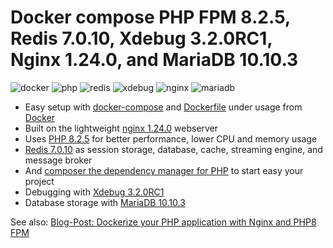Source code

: # Docker compose PHP FPM 8.2.5, Redis 7.0.10, Xdebug 3.2.0RC1, Nginx 1.24.0, and MariaDB 10.10.3

![docker](https://img.shields.io/badge/Docker-compose-brightgreen.svg)
![php](https://img.shields.io/badge/PHP_FPM-8.2.5-brightgreen.svg)
![redis](https://img.shields.io/badge/Redis-7.0.10-brightgreen.svg)
![xdebug](https://img.shields.io/badge/Xdebug-3.2.0RC1-brightgreen.svg)
![nginx](https://img.shields.io/badge/nginx-1.24.0-brightgreen.svg)
![mariadb](https://img.shields.io/badge/MariaDB-10.10.3-brightgreen.svg)

* Easy setup with [docker-compose](https://docs.docker.com/compose/) and [Dockerfile](https://docs.docker.com/engine/reference/builder/) under usage from [Docker](https://www.docker.com)
* Built on the lightweight [nginx 1.24.0](https://nginx.org) webserver
* Uses [PHP 8.2.5](https://www.php.net) for better performance, lower CPU and memory usage
* [Redis 7.0.10](https://redis.io) as session storage, database, cache, streaming engine, and message broker
* And [composer the dependency manager for PHP](https://getcomposer.org) to start easy your project
* Debugging with [Xdebug 3.2.0RC1](https://xdebug.org)
* Database storage with [MariaDB 10.10.3](https://mariadb.org)

See also:
[Blog-Post: Dockerize your PHP application with Nginx and PHP8 FPM](https://marc.it/dockerize-application-with-nginx-and-php8/)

Exercise aim - Your response must restate every record above exactly, with each picture omitted.

Answer box -
Source code

: # Docker compose PHP FPM 8.2.5, Redis 7.0.10, Xdebug 3.2.0RC1, Nginx 1.24.0, and MariaDB 10.10.3

![docker](https://img.shields.io/badge/Docker-compose-brightgreen.svg)
![php](https://img.shields.io/badge/PHP_FPM-8.2.5-brightgreen.svg)
![redis](https://img.shields.io/badge/Redis-7.0.10-brightgreen.svg)
![xdebug](https://img.shields.io/badge/Xdebug-3.2.0RC1-brightgreen.svg)
![nginx](https://img.shields.io/badge/nginx-1.24.0-brightgreen.svg)
![mariadb](https://img.shields.io/badge/MariaDB-10.10.3-brightgreen.svg)

* Easy setup with [docker-compose](https://docs.docker.com/compose/) and [Dockerfile](https://docs.docker.com/engine/reference/builder/) under usage from [Docker](https://www.docker.com)
* Built on the lightweight [nginx 1.24.0](https://nginx.org) webserver
* Uses [PHP 8.2.5](https://www.php.net) for better performance, lower CPU and memory usage
* [Redis 7.0.10](https://redis.io) as session storage, database, cache, streaming engine, and message broker
* And [composer the dependency manager for PHP](https://getcomposer.org) to start easy your project
* Debugging with [Xdebug 3.2.0RC1](https://xdebug.org)
* Database storage with [MariaDB 10.10.3](https://mariadb.org)

See also:
[Blog-Post: Dockerize your PHP application with Nginx and PHP8 FPM](https://marc.it/dockerize-application-with-nginx-and-php8/)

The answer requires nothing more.